Die Generalversammlung der Vereinten Nationen hat das Recht auf sauberes Wasser als Menschenrecht anerkannt. Die Resolution wurde mit großer Mehrheit angenommen. Gegenstimmen gab es keine.

Der Anspruch jedes Erdenbürgers auf sauberes, trinkbares Wasser ist jetzt ein offiziell anerkanntes Menschenrecht. So wie das Recht auf Nahrung oder das Recht, frei von Folter und von rassischer Diskriminierung zu leben. Den Anspruch auf sauberes, trinkbares Wasser hat die Generalversammlung der Vereinten Nationen am Mittwoch (28.07.2010) in einer Resolution festgeschrieben.

 

Dieser Beschluss macht das Recht auf sauberes Wasser zwar nicht juristisch einklagbar.

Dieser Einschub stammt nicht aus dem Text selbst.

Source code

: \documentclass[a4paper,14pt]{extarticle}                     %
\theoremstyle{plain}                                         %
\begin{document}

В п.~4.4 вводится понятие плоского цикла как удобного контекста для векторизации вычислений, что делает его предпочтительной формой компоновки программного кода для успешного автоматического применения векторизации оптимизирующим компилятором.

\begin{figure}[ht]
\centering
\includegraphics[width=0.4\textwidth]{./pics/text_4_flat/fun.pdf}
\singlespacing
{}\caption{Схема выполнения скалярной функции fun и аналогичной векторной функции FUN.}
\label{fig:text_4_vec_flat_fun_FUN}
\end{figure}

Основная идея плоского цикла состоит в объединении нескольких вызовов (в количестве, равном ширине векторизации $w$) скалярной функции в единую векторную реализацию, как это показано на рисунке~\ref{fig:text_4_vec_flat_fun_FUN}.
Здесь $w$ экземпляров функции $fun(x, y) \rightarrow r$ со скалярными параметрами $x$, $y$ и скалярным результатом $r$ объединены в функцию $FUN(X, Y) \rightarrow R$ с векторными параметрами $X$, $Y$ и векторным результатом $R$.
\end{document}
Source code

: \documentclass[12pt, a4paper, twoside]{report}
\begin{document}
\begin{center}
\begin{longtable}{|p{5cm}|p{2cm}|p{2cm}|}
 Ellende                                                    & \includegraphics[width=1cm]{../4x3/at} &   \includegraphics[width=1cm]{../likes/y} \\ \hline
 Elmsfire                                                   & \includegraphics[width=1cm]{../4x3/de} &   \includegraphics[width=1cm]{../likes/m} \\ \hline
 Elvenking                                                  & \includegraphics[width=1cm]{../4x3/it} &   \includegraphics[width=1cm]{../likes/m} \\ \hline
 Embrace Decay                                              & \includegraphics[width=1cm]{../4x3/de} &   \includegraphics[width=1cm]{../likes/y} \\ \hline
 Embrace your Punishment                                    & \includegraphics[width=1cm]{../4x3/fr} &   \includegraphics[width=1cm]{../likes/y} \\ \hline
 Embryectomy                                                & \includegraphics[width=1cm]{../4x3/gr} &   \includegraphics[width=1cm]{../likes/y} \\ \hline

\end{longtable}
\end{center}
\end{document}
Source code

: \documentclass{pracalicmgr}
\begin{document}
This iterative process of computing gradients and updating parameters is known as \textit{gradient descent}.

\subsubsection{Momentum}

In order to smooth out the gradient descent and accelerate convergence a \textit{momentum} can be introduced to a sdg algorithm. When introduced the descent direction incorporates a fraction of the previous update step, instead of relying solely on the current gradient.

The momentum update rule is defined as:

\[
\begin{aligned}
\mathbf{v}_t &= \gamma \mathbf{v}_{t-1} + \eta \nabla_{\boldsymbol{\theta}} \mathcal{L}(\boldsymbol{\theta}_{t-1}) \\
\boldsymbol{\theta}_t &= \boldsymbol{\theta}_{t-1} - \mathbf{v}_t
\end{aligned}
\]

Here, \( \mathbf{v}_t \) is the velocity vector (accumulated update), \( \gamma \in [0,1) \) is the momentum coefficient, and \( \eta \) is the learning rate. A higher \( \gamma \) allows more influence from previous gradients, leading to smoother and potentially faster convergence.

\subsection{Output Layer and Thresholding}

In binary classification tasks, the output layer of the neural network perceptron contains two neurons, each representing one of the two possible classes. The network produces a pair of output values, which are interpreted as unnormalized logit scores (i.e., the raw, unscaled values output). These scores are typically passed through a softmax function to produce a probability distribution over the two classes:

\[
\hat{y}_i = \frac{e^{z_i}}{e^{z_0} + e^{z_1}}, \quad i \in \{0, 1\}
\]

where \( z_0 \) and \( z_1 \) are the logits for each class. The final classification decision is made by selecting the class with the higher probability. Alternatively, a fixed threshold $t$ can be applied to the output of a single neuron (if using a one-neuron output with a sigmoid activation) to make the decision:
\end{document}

Die Entscheidung der Generalversammlung ist aber von hohem symbolischem Wert. Denn sie signalisiert die Dringlichkeit, die die Knappheit an sauberem Wasser für einen ständig steigenden Anteil der Weltbevölkerung inzwischen hat. 884 Millionen Menschen haben nach Erhebungen des UN-Umweltprogramms überhaupt keinen oder nur einen völlig unzureichenden Zugang zu sauberem, trinkbarem Wasser.

 

Robert Dietrich, Technischer Geschäftsführer des heimischen Trinkwasserversorgers Hochsauerlandwasser GmbH: „Trinkwasser in Spitzenqualität ist nicht selbstverständlich. In vielen Entwicklungs- und Schwellenländern herrscht ein eklatanter Mangel an sauberem Wasser. Was bei uns einfach so aus dem Hahn sprudelt, ist dort ein rares Gut.“ Gerade im Hochsauerland existieren zahlreiche natürliche Wasservorkommen: Zurzeit betreibt die Hochsauerlandwasser GmbH  21 Wassergewinnungsanlagen (drei in Bestwig, neun in Meschede und neun in Olsberg) sowie 33 Hochbehälter zur Speicherung (acht in Bestwig, 15 in Meschede und zehn in Olsberg).

 

„Deutschland ist ein wasserreiches Land. Es gibt bei der Versorgung mit Trinkwasser, anders als in vielen anderen Regionen der Welt, kaum Mengenprobleme. Ausreichende Niederschläge und eine nachhaltige Gewässerbewirtschaftung stellen sicher, dass sich unsere Wasservorräte immer wieder erneuern. So ist die zukünftige Wasserversorgung in Deutschland gesichert“, betont Robert Dietrich.

 

Der weltweite Schutz der Wasservorkommen und deren schonende nachhaltige Nutzung kann laut der UN-Resolution allerdings nur durch ein entsprechendes Bewusstsein in der Bevölkerung erreicht werden.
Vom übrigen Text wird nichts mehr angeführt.